Namun begitu, dia menyebut kliennya itu kini dalam kondisi sakit dan masih perlu perawatan. Stefanus mengatakan kalau Presiden sudah mengetahui kalau Lukas Enembe sedang sakit.

"Kami menghormati Bapak Presiden mengatakan begitu. Bapak Presiden tahu bahwa Bapak Lukas sakit, kami menunggu beliau sembuh," jelas Stefanus seperti dilansir dari suara.com.

"Kita juga mau sampaikan kepada Bapak Presiden Jokowi, bapak (Lukas) sedang sakit dan bagaimana kita mencari solusinya agar disembuhkan dulu penyakitnya," imbuhnya

Hormati Proses Hukum di KPK 
Sebelumnya, Presiden Joko Widodo meminta Gubernur Papua, Lukas Enembe menghormati pemanggilan yang dilayangkan KPK untuk menjalani pemeriksaan terkait kasus dugaan suap dari gratifikasi proyek bersumber APBD Papua.

Selain khusus kepada Lukas Enembe, Presiden juga meminta semua pihak ikut menghormati panggilan dan proses hukum yang ada di KPK.

“Saya sudah sampaikan agar semuanya menghormati panggilan KPK dan hormati proses hukum yang ada di KPK. Semuanya,” tegas Presiden Joko Widodo, di Base Ops Pangkalan TNI AU Halim Perdanakusuma, Jakarta, Senin (26/9/2022).

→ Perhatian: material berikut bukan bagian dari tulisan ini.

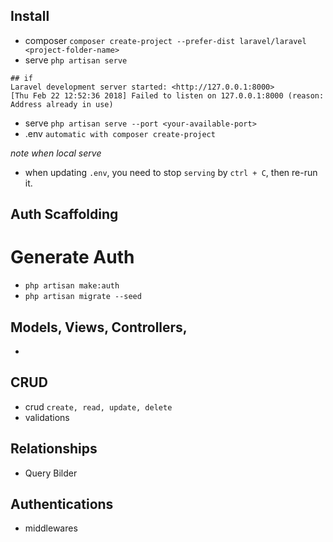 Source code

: ## Install
- composer `composer create-project --prefer-dist laravel/laravel <project-folder-name>`
- serve `php artisan serve`
```
## if
Laravel development server started: <http://127.0.0.1:8000>
[Thu Feb 22 12:52:36 2018] Failed to listen on 127.0.0.1:8000 (reason: Address already in use)
```
- serve `php artisan serve --port <your-available-port>`
- .env `automatic with composer create-project`

*note when local serve*
- when updating `.env`, you need to stop `serving` by `ctrl + C`, then re-run it.

## Auth Scaffolding 
# Generate Auth
- `php artisan make:auth`
- `php artisan migrate --seed`


## Models, Views, Controllers,

-

## CRUD
- crud `create, read, update, delete`
- validations

## Relationships
- Query Bilder

## Authentications
- middlewares


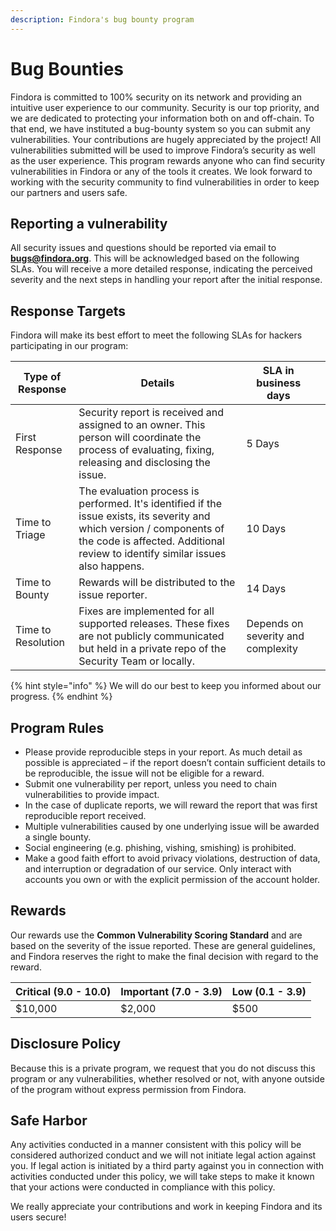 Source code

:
 ```yaml
---
description: Findora's bug bounty program
---
```


# Bug Bounties

Findora is committed to 100% security on its network and providing an intuitive user experience to our community. Security is our top priority, and we are dedicated to protecting your information both on and off-chain. To that end, we have instituted a bug-bounty system so you can submit any vulnerabilities. Your contributions are hugely appreciated by the project! All vulnerabilities submitted will be used to improve Findora’s security as well as the user experience. This program rewards anyone who can find security vulnerabilities in Findora or any of the tools it creates. We look forward to working with the security community to find vulnerabilities in order to keep our partners and users safe.&#x20;

## Reporting a vulnerability&#x20;

All security issues and questions should be reported via email to [**bugs@findora.org**](mailto:bugs@findora.org). This will be acknowledged based on the following SLAs. You will receive a more detailed response, indicating the perceived severity and the next steps in handling your report after the initial response.&#x20;

## Response Targets

Findora will make its best effort to meet the following SLAs for hackers participating in our program:

<table><thead><tr><th> Type of Response</th><th>Details</th><th>SLA in business days</th><th data-hidden></th></tr></thead><tbody><tr><td>First Response</td><td>Security report is received and assigned to an owner. This person will coordinate the process of evaluating, fixing, releasing and disclosing the issue.</td><td>5 Days</td><td></td></tr><tr><td>Time to Triage</td><td>The evaluation process is performed. It's identified if the issue exists, its severity and which version / components of the code is affected. Additional review to identify similar issues also happens.</td><td>10 Days</td><td></td></tr><tr><td>Time to Bounty</td><td>Rewards will be distributed to the issue reporter.</td><td>14 Days</td><td></td></tr><tr><td>Time to Resolution</td><td>Fixes are implemented for all supported releases. These fixes are not publicly communicated but held in a private repo of the Security Team or locally.</td><td>Depends on severity and complexity</td><td></td></tr></tbody></table>

{% hint style="info" %}
We will do our best to keep you informed about our progress.
{% endhint %}

## Program Rules

* Please provide reproducible steps in your report. As much detail as possible is appreciated – if the report doesn’t contain sufficient details to be reproducible, the issue will not be eligible for a reward.
* Submit one vulnerability per report, unless you need to chain vulnerabilities to provide impact.
* In the case of duplicate reports, we will reward the report that was first reproducible report received.
* Multiple vulnerabilities caused by one underlying issue will be awarded a single bounty.
* Social engineering (e.g. phishing, vishing, smishing) is prohibited.
* Make a good faith effort to avoid privacy violations, destruction of data, and interruption or degradation of our service. Only interact with accounts you own or with the explicit permission of the account holder.

## Rewards

Our rewards use the **Common Vulnerability Scoring Standard** and are based on the severity of the issue reported. These are general guidelines, and Findora reserves the right to make the final decision with regard to the reward.

| Critical (9.0 - 10.0) | Important (7.0 - 3.9) | Low (0.1 - 3.9) |
| --------------------- | --------------------- | --------------- |
| $10,000               | $2,000                | $500            |

## Disclosure Policy

Because this is a private program, we request that you do not discuss this program or any vulnerabilities, whether resolved or not, with anyone outside of the program without express permission from Findora.

## Safe Harbor

Any activities conducted in a manner consistent with this policy will be considered authorized conduct and we will not initiate legal action against you. If legal action is initiated by a third party against you in connection with activities conducted under this policy, we will take steps to make it known that your actions were conducted in compliance with this policy.

We really appreciate your contributions and work in keeping Findora and its users secure!
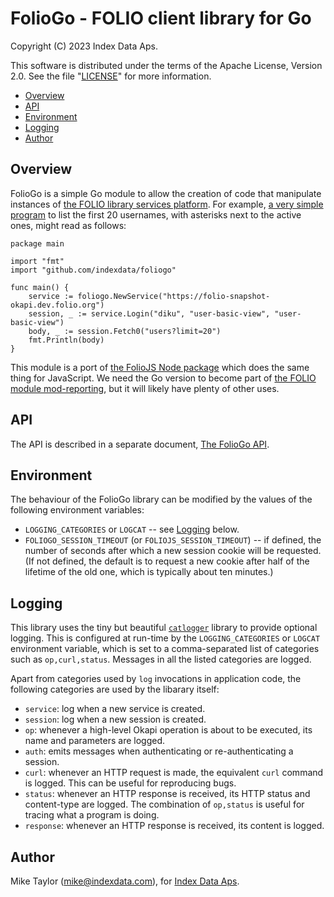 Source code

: # FolioGo - FOLIO client library for Go

Copyright (C) 2023 Index Data Aps.

This software is distributed under the terms of the Apache License, Version 2.0. See the file "[LICENSE](LICENSE)" for more information.

<!-- md2toc -l 2 README.md -->
* [Overview](#overview)
* [API](#api)
* [Environment](#environment)
* [Logging](#logging)
* [Author](#author)


## Overview

FolioGo is a simple Go module to allow the creation of code that manipulate instances of [the FOLIO library services platform](https://www.folio.org/). For example, [a very simple program](bin/folio-list-users.go) to list the first 20 usernames, with asterisks next to the active ones, might read as follows:
```
package main

import "fmt"
import "github.com/indexdata/foliogo"

func main() {
	service := foliogo.NewService("https://folio-snapshot-okapi.dev.folio.org")
	session, _ := service.Login("diku", "user-basic-view", "user-basic-view")
	body, _ := session.Fetch0("users?limit=20")
	fmt.Println(body)
}
```

This module is a port of [the FolioJS Node package](https://github.com/indexdata/foliojs) which does the same thing for JavaScript. We need the Go version to become part of [the FOLIO module mod-reporting](https://github.com/indexdata/mod-reporting), but it will likely have plenty of other uses.


## API

The API is described in a separate document, [The FolioGo API](doc/api.md).


## Environment

The behaviour of the FolioGo library can be modified by the values of the following environment variables:

* `LOGGING_CATEGORIES` or `LOGCAT` -- see [Logging](#logging) below.
* `FOLIOGO_SESSION_TIMEOUT` (or `FOLIOJS_SESSION_TIMEOUT`) -- if defined, the number of seconds after which a new session cookie will be requested. (If not defined, the default is to request a new cookie after half of the lifetime of the old one, which is typically about ten minutes.)


## Logging

This library uses the tiny but beautiful [`catlogger`](https://github.com/MikeTaylor/catlogger) library to provide optional logging. This is configured at run-time by the `LOGGING_CATEGORIES` or `LOGCAT` environment variable, which is set to a comma-separated list of categories such as `op,curl,status`. Messages in all the listed categories are logged.

Apart from categories used by `log` invocations in application code, the following categories are used by the libarary itself:
* `service`: log when a new service is created.
* `session`: log when a new session is created.
* `op`: whenever a high-level Okapi operation is about to be executed, its name and parameters are logged.
* `auth`: emits messages when authenticating or re-authenticating a session.
* `curl`: whenever an HTTP request is made, the equivalent `curl` command is logged. This can be useful for reproducing bugs.
* `status`: whenever an HTTP response is received, its HTTP status and content-type are logged. The combination of `op,status` is useful for tracing what a program is doing.
* `response`: whenever an HTTP response is received, its content is logged.

## Author

Mike Taylor (mike@indexdata.com),
for [Index Data Aps](https://www.indexdata.com/).



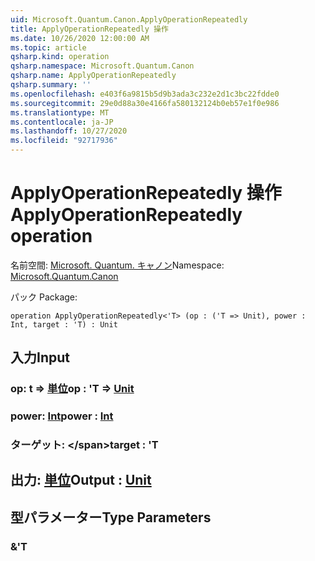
 ```yaml
---
uid: Microsoft.Quantum.Canon.ApplyOperationRepeatedly
title: ApplyOperationRepeatedly 操作
ms.date: 10/26/2020 12:00:00 AM
ms.topic: article
qsharp.kind: operation
qsharp.namespace: Microsoft.Quantum.Canon
qsharp.name: ApplyOperationRepeatedly
qsharp.summary: ''
ms.openlocfilehash: e403f6a9815b5d9b3ada3c232e2d1c3bc22fdde0
ms.sourcegitcommit: 29e0d88a30e4166fa580132124b0eb57e1f0e986
ms.translationtype: MT
ms.contentlocale: ja-JP
ms.lasthandoff: 10/27/2020
ms.locfileid: "92717936"
---
```

# <a name="applyoperationrepeatedly-operation"></a><span data-ttu-id="2c1cb-102">ApplyOperationRepeatedly 操作</span><span class="sxs-lookup"><span data-stu-id="2c1cb-102">ApplyOperationRepeatedly operation</span></span>

<span data-ttu-id="2c1cb-103">名前空間: [Microsoft. Quantum. キャノン](xref:Microsoft.Quantum.Canon)</span><span class="sxs-lookup"><span data-stu-id="2c1cb-103">Namespace: [Microsoft.Quantum.Canon](xref:Microsoft.Quantum.Canon)</span></span>

<span data-ttu-id="2c1cb-104">パック [](https://nuget.org/packages/)</span><span class="sxs-lookup"><span data-stu-id="2c1cb-104">Package: [](https://nuget.org/packages/)</span></span>




```qsharp
operation ApplyOperationRepeatedly<'T> (op : ('T => Unit), power : Int, target : 'T) : Unit
```


## <a name="input"></a><span data-ttu-id="2c1cb-105">入力</span><span class="sxs-lookup"><span data-stu-id="2c1cb-105">Input</span></span>

### <a name="op--t--unit"></a><span data-ttu-id="2c1cb-106">op: t => [単位](xref:microsoft.quantum.lang-ref.unit)</span><span class="sxs-lookup"><span data-stu-id="2c1cb-106">op : 'T => [Unit](xref:microsoft.quantum.lang-ref.unit)</span></span> 




### <a name="power--int"></a><span data-ttu-id="2c1cb-107">power: [Int](xref:microsoft.quantum.lang-ref.int)</span><span class="sxs-lookup"><span data-stu-id="2c1cb-107">power : [Int](xref:microsoft.quantum.lang-ref.int)</span></span>




### <a name="target--t"></a><span data-ttu-id="2c1cb-108">ターゲット: \</span><span class="sxs-lookup"><span data-stu-id="2c1cb-108">target : 'T</span></span>





## <a name="output--unit"></a><span data-ttu-id="2c1cb-109">出力: [単位](xref:microsoft.quantum.lang-ref.unit)</span><span class="sxs-lookup"><span data-stu-id="2c1cb-109">Output : [Unit](xref:microsoft.quantum.lang-ref.unit)</span></span>



## <a name="type-parameters"></a><span data-ttu-id="2c1cb-110">型パラメーター</span><span class="sxs-lookup"><span data-stu-id="2c1cb-110">Type Parameters</span></span>

### <a name="t"></a><span data-ttu-id="2c1cb-111">&</span><span class="sxs-lookup"><span data-stu-id="2c1cb-111">'T</span></span>

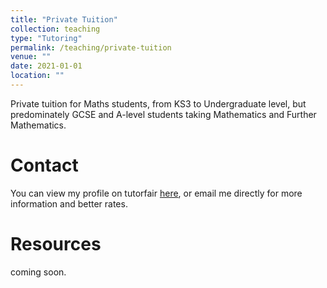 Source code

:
 ```yaml
---
title: "Private Tuition"
collection: teaching
type: "Tutoring"
permalink: /teaching/private-tuition
venue: ""
date: 2021-01-01
location: ""
---
```


Private tuition for Maths students, from KS3 to Undergraduate level, but predominately GCSE and A-level students taking Mathematics and Further Mathematics. 

Contact
======

You can view my profile on tutorfair [here](https://www.tutorfair.com/tutor/name/katie/id/177592/profile), or email me directly for more information and better rates.  


Resources
=====

coming soon. 

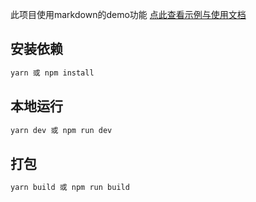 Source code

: 
此项目使用markdown的demo功能
[点此查看示例与使用文档](https://docs.chenjianhui.site/vuepress-plugin-demo-container/zh/)


## 安装依赖
```bash
yarn 或 npm install
```

## 本地运行
```bash
yarn dev 或 npm run dev
```

## 打包
```bash
yarn build 或 npm run build
```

Baca Juga: Polisi Selidiki Pembakaran Tempat Hiburan Malam di Perbatasan Medan-Binjai

Jokowi mengatakan, semua warga memiliki kedudukan yang sama di mata hukum. Oleh karena itu, ia menegaskan bahwa proses hukum di KPK harus dihormati.

“Saya kira proses hukum di KPK semua harus dihormati. Semua sama di mata hukum,” katanya.

Diketahui, KPK memanggil Lukas Enembe sebagai tersangka untuk menjalani pemeriksaan, Senin (26/9/2022).

Terkait ketidakhadiran Lukas Enembe karena alasan kesehatan tentu juga harus disertai dokumen resmi dari tenaga medis agar KPK dapat menganalisis lebih lanjut.

Selain itu, KPK juga memiliki tenaga medis khusus dalam melakukan pemeriksaan baik terhadap saksi ataupun tersangka yang dipanggil KPK.